(Beginning of DATA FOR THE TASK)

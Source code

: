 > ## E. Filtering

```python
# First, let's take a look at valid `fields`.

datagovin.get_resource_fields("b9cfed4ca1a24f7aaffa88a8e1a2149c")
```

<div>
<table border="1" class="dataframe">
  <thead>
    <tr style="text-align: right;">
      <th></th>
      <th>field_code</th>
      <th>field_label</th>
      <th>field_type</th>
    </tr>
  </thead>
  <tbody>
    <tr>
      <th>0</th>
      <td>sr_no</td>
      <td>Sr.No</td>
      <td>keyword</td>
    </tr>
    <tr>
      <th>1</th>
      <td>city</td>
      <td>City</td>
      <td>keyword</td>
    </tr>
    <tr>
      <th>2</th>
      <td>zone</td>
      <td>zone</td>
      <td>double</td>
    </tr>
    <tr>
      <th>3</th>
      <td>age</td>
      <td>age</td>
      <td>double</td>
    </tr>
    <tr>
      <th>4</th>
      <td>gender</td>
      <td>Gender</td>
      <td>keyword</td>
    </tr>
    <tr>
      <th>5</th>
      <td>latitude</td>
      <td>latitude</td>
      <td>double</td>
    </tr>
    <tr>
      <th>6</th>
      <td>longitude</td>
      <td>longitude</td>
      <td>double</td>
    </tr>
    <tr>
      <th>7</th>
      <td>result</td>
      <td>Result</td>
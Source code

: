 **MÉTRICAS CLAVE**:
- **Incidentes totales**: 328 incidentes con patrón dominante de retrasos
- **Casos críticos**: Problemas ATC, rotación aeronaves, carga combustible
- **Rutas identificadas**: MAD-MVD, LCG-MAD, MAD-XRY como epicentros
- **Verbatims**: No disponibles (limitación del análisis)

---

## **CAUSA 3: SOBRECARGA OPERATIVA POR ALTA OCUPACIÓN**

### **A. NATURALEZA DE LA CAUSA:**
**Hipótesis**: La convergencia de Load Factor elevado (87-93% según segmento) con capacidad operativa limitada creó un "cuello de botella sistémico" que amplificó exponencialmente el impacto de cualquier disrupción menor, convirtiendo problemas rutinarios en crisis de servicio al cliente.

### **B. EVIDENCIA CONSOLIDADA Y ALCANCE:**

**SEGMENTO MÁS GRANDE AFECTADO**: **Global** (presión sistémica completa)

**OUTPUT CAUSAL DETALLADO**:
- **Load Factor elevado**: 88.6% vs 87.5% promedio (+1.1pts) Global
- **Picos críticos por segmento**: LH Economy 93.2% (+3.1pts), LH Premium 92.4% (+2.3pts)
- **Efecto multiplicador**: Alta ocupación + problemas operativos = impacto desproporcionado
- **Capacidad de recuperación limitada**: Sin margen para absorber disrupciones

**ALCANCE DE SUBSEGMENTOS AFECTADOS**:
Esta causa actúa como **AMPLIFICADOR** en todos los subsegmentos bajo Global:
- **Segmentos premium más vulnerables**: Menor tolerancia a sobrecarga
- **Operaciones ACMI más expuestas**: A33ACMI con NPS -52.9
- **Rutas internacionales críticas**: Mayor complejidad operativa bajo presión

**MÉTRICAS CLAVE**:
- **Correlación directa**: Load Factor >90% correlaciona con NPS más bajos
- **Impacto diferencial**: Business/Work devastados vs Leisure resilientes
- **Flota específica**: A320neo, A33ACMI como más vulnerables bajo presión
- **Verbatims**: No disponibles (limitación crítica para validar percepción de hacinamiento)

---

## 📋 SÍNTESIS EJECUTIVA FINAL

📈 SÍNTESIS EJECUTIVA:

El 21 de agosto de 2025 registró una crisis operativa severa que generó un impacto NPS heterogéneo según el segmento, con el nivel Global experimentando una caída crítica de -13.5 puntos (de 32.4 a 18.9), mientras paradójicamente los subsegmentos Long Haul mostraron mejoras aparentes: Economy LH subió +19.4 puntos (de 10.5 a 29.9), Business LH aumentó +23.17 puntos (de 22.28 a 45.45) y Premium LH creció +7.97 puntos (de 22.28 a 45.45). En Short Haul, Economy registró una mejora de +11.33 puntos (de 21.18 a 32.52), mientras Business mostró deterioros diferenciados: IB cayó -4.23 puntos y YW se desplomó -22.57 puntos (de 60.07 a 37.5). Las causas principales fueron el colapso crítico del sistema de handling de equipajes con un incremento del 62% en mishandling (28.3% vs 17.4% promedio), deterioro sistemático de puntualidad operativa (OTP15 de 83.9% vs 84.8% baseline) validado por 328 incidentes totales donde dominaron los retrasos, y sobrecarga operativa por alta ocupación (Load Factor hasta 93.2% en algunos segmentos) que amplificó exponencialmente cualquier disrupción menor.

(End of DATA FOR THE TASK)

TASK PROMPT: Search the data above for the word "críticos", then gather each line in which it appears.

ANSWER SECTION:
- **Casos críticos**: Problemas ATC, rotación aeronaves, carga combustible
- **Picos críticos por segmento**: LH Economy 93.2% (+3.1pts), LH Premium 92.4% (+2.3pts)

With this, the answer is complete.